Die Pflicht der Behörde, überhaupt Akten zu führen (sog. Gebot der Aktenmäßigkeit), wird von § 99 Abs. 1 Satz 1 VwGO vorausgesetzt. Sie ergibt sich aus der Bindung der Verwaltung an Recht und Gesetz und der aus dem Rechtsstaatsprinzip folgenden Pflicht zur Objektivität.13 Die Behördenakte erfüllt dabei mehrere Funktionen, u. a. die Sicherung gesetzmäßigen Verwaltungshandelns; sie ist weiter die Grundlage für die Wahrnehmung der Rechts- und Fachaufsicht und dient der parlamentarischen Kontrolle des Verwaltungshandelns.

In Bezug auf die gerichtliche Kontrolle ermöglicht sie dem Gericht, eine angegriffene Behördenentscheidung eigenständig nachzuvollziehen. Je nach zugrunde liegendem Verwaltungsvorgang kommen konkrete weitere Funktionen hinzu. So wird in dem Beschluss des Verwaltungsgerichts Freiburg vom 07.12.2022 ausgeführt, dass im Bewerberauswahlverfahren nur durch eine schriftliche Fixierung der wesentlichen Auswahlerwägungen ein Mitbewerber in die Lage versetzt wird, sachgerecht darüber befinden zu können, ob er die Entscheidung des Dienstherrn hinnehmen soll oder ob Anhaltspunkte für einen Verstoß gegen den Anspruch auf faire und chancengleiche Behandlung seiner Bewerbung bestehen und er gerichtlichen Rechtsschutz in Anspruch nehmen will.
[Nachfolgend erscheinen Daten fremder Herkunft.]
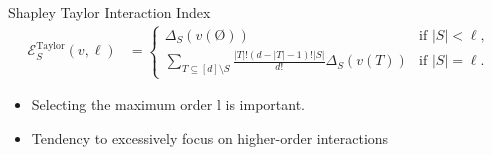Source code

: \documentclass[10pt]{beamer}
\newcommand{\f}{v}
\newcommand{\ex}{\Expl}
\def\Expl{\mathcal{E}}
\begin{document}
\begin{frame}
    \begin{mydefbox}{Shapley Taylor Interaction Index}
        {\small
        \begin{align*}
            \ex_S^{\text{Taylor}}(\f,\ell) &= 
            \begin{cases}
                \Delta_S(\f(\text{\O})) & \text{if } |S| < \ell, \\
                \sum_{T \subseteq [d] \setminus S} \frac{|T|!(d-|T|-1)!|S|}{d!} \Delta_S(\f(T)) & \text{if } |S| = \ell.
            \end{cases}
            \tag{7}
        \end{align*}
        }
    \end{mydefbox}
    \vspace{1.5em}
    \begin{itemize}[label=\scalebox{0.5}{$\blacksquare$}]
        \item Selecting the maximum order l is important.
        \item Tendency to excessively focus on higher-order interactions
    \end{itemize}
\end{frame}

\end{document}
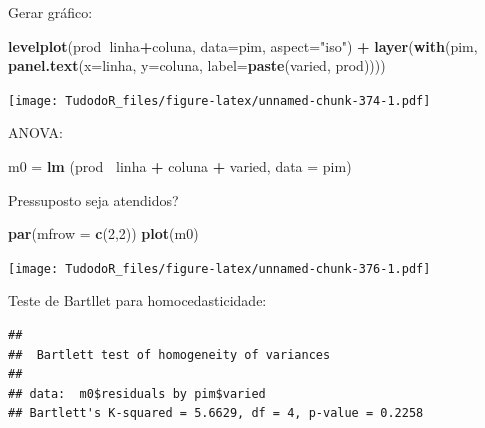 \documentclass[
]{book}
\newenvironment{Shaded}{\begin{snugshade}}{\end{snugshade}}
\newcommand{\DataTypeTok}[1]{\textcolor[rgb]{0.13,0.29,0.53}{#1}}
\newcommand{\DecValTok}[1]{\textcolor[rgb]{0.00,0.00,0.81}{#1}}
\newcommand{\KeywordTok}[1]{\textcolor[rgb]{0.13,0.29,0.53}{\textbf{#1}}}
\newcommand{\NormalTok}[1]{#1}
\newcommand{\OperatorTok}[1]{\textcolor[rgb]{0.81,0.36,0.00}{\textbf{#1}}}
\newcommand{\StringTok}[1]{\textcolor[rgb]{0.31,0.60,0.02}{#1}}
\begin{document}
Gerar gráfico:

\begin{Shaded}
\begin{Highlighting}[]
\KeywordTok{levelplot}\NormalTok{(prod}\OperatorTok{~}\NormalTok{linha}\OperatorTok{+}\NormalTok{coluna, }\DataTypeTok{data=}\NormalTok{pim, }\DataTypeTok{aspect=}\StringTok{"iso"}\NormalTok{) }\OperatorTok{+}\StringTok{ }
\StringTok{  }\KeywordTok{layer}\NormalTok{(}\KeywordTok{with}\NormalTok{(pim, }\KeywordTok{panel.text}\NormalTok{(}\DataTypeTok{x=}\NormalTok{linha, }\DataTypeTok{y=}\NormalTok{coluna, }\DataTypeTok{label=}\KeywordTok{paste}\NormalTok{(varied, prod))))}
\end{Highlighting}
\end{Shaded}

\texttt{[image: TudodoR\_files/figure-latex/unnamed-chunk-374-1.pdf]}

ANOVA:

\begin{Shaded}
\begin{Highlighting}[]
\NormalTok{m0 =}\StringTok{ }\KeywordTok{lm}\NormalTok{ (prod }\OperatorTok{~}\NormalTok{linha }\OperatorTok{+}\StringTok{ }\NormalTok{coluna }\OperatorTok{+}\StringTok{ }\NormalTok{varied, }\DataTypeTok{data =}\NormalTok{ pim)}
\end{Highlighting}
\end{Shaded}

Pressuposto seja atendidos?

\begin{Shaded}
\begin{Highlighting}[]
\KeywordTok{par}\NormalTok{(}\DataTypeTok{mfrow =} \KeywordTok{c}\NormalTok{(}\DecValTok{2}\NormalTok{,}\DecValTok{2}\NormalTok{)) }
\KeywordTok{plot}\NormalTok{(m0)}
\end{Highlighting}
\end{Shaded}

\texttt{[image: TudodoR\_files/figure-latex/unnamed-chunk-376-1.pdf]}

Teste de Bartllet para homocedasticidade:

\begin{Shaded}
\end{Shaded}

\begin{verbatim}
## 
##  Bartlett test of homogeneity of variances
## 
## data:  m0$residuals by pim$varied
## Bartlett's K-squared = 5.6629, df = 4, p-value = 0.2258
\end{verbatim}
\end{document}
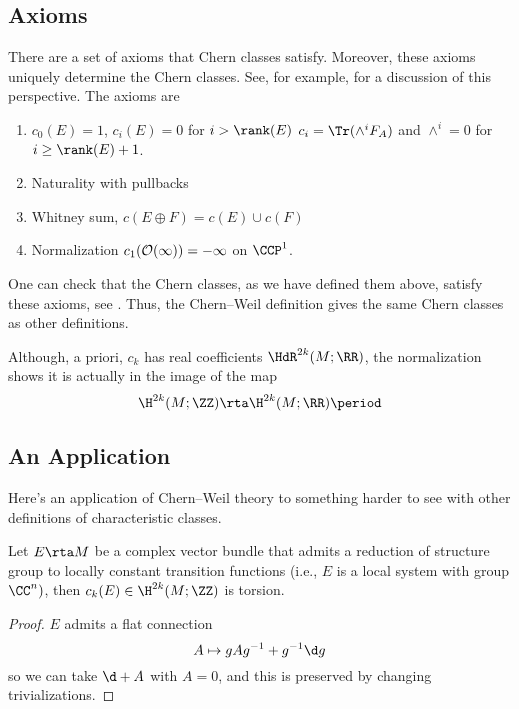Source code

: 
\subsection{Axioms}

There are a set of axioms that Chern classes satisfy. 
Moreover, these axioms uniquely determine the Chern classes. 
See, for example, \cite[\S 4]{MilnorStasheff} for a discussion of this perspective. 
The axioms are
\begin{enumerate}[(1)]
\item $c_0(E)=1$, $c_i(E)=0$ for $i>\rank(E)$
\subitem $c_i=\Tr(\wedge^iF_A)$ and $\wedge^i=0$ for $i\geq\rank(E)+1$.
\item Naturality with pullbacks
\item Whitney sum, $c(E\oplus F)=c(E)\cup c(F)$
\item Normalization $c_1(\cal{O}(1))=-1$ on $\CCP^1$.
\end{enumerate}
One can check that the Chern classes, as we have defined them above, 
satisfy these axioms, see \cite[Appendix C]{MilnorStasheff}. 
Thus, the Chern--Weil definition gives the same Chern classes as other definitions.
\begin{remark}
Although, a priori, $c_k$ has real coefficients $\HdR^{2k}(M;\RR)$, the normalization shows it is actually in the image of the map
\[\H^{2k}(M;\ZZ)\rta \H^{2k}(M;\RR)\period\]
\end{remark}


\subsection{An Application}

Here's an application of Chern--Weil theory to something harder to see with other definitions of characteristic classes.
\begin{lem}
Let $E\rta M$ be a complex vector bundle that admits a reduction of structure group to locally constant transition functions (i.e., $E$ is a local system with group $\CC^n)$, then $c_k(E)\in \H^{2k}(M;\ZZ)$ is torsion.
\end{lem}
\begin{proof}
$E$ admits a flat connection 
\[A\mapsto gAg^{-1}+g^{-1}\d g\]
so we can take $ \d+A $  with $A=0$, and this is preserved by changing trivializations.
\end{proof}

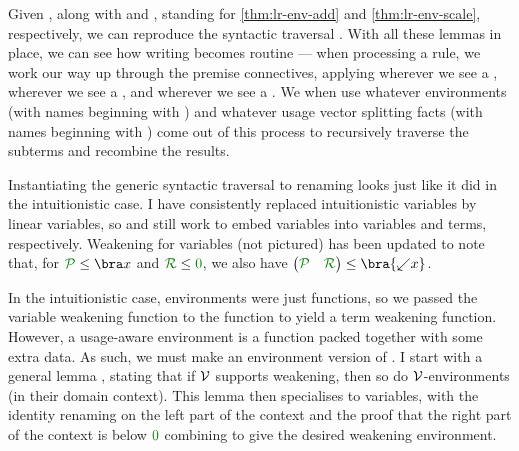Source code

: 
Given , along with  and
, standing for \cref{thm:lr-env-add} and
\cref{thm:lr-env-scale}, respectively, we can reproduce the syntactic traversal
.
With all these lemmas in place, we can see how writing 
becomes routine --- when processing a rule, we work our way up through the
premise connectives, applying  wherever we see a
,  wherever we see a
, and  wherever we see a
.
We when use whatever environments (with names beginning with
\AgdaBound{$\rho$}) and whatever usage vector splitting facts (with names
beginning with ) come out of this process to recursively
traverse the subterms and recombine the results.


Instantiating the generic syntactic traversal  to renaming
looks just like it did in the intuitionistic case.
I have consistently replaced intuitionistic variables by linear variables, so
 and  still work to embed
variables into variables and terms, respectively.
Weakening for variables  (not pictured) has been
updated to note that, for $\grP \leq \bra x$ and $\grR \leq \gr0$, we also have
$\begin{pmatrix} \grP & \grR \end{pmatrix} \leq \bra{{\swarrow}x}$.


In the intuitionistic case, environments were just functions, so we passed the
variable weakening function  to the function
 to yield a term weakening function.
However, a usage-aware environment is a function packed together with some
extra data.
As such, we must make an environment version of .
I start with a general lemma , stating that if
$\mathcal V$ supports weakening, then so do $\mathcal V$-environments (in their domain
context).
This lemma then specialises to variables, with the identity renaming
 on the left part of the context and the proof
 that the right part of the context is below $\gr0$ combining
to give the desired weakening environment.

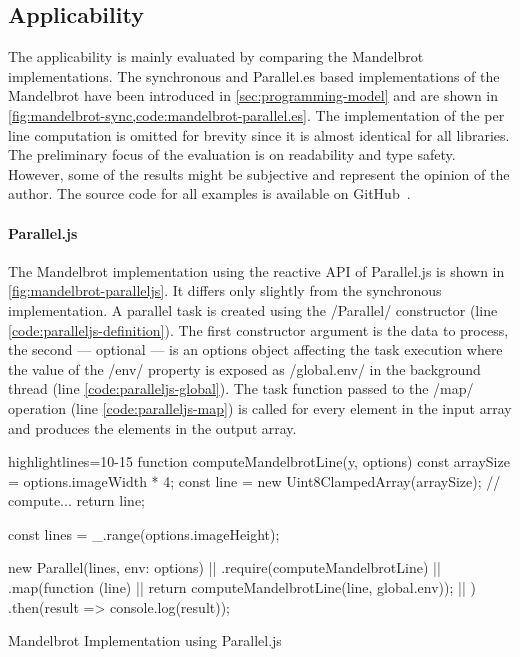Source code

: \subsection{Applicability}
The applicability is mainly evaluated by comparing the Mandelbrot implementations. The synchronous and Parallel.es based implementations of the Mandelbrot have been introduced in \cref{sec:programming-model} and are shown in \cref{fig:mandelbrot-sync,code:mandelbrot-parallel.es}. The implementation of the per line computation is omitted for brevity since it is almost identical for all libraries. The preliminary focus of the evaluation is on readability and type safety. However, some of the results might be subjective and represent the opinion of the author. The source code for all examples is available on GitHub~\cite{Reiser2016}. 

\paragraph{Parallel.js}
The Mandelbrot implementation using the reactive API of Parallel.js is shown in \cref{fig:mandelbrot-paralleljs}. It differs only slightly from the synchronous implementation. A parallel task is created using the \javascriptinline/Parallel/ constructor (line \ref{code:paralleljs-definition}). The first constructor argument is the data to process, the second --- optional ---  is an options object affecting the task execution where the value of the \javascriptinline/env/ property is exposed as \javascriptinline/global.env/ in the background thread (line \ref{code:paralleljs-global}). The task function passed to the \javascriptinline/map/ operation (line \ref{code:paralleljs-map}) is called for every element in the input array and produces the elements in the output array.

\begin{listing}
	\begin{javascriptcode*}{highlightlines={10-15}}
function computeMandelbrotLine(y, options) {
	const arraySize = options.imageWidth * 4;
	const line = new Uint8ClampedArray(arraySize);
	// compute...
	return line;
}

const lines = _.range(options.imageHeight);

new Parallel(lines, {env: options}) |$\label{code:paralleljs-definition}$|
	.require(computeMandelbrotLine)  |$\label{code:paralleljs-require}$|
	.map(function (line) { |$\label{code:paralleljs-map}$|
		return computeMandelbrotLine(line, global.env)); |$\label{code:paralleljs-global}$|
	})
	.then(result => console.log(result));
\end{javascriptcode*}

\caption{Mandelbrot Implementation using Parallel.js}
\label{fig:mandelbrot-paralleljs}
\end{listing}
Die erforderliche Kenntnis kann sich der unterlegene Mitbewerber durch eine Akteneinsicht gemäß § 29 Abs. 1 Satz 1 (L)VwVfG verschaffen. All dies verpflichtet die Behörde, den wesentlichen sachbezogenen Geschehensablauf objektiv, vollständig, nachvollziehbar und wahrheitsgemäß zu dokumentieren (sog. Gebote der Aktenverständlichkeit, Aktenwahrheit, Aktenvollständigkeit und Aktenbeständigkeit).14 Ebenso wie die Papierakte hat auch eine elektronische Behördenakte alle genannten Anforderungen zu erfüllen.15 Insoweit ergeben sich für die elektronische Formen der Aktenführung keine Besonderheiten.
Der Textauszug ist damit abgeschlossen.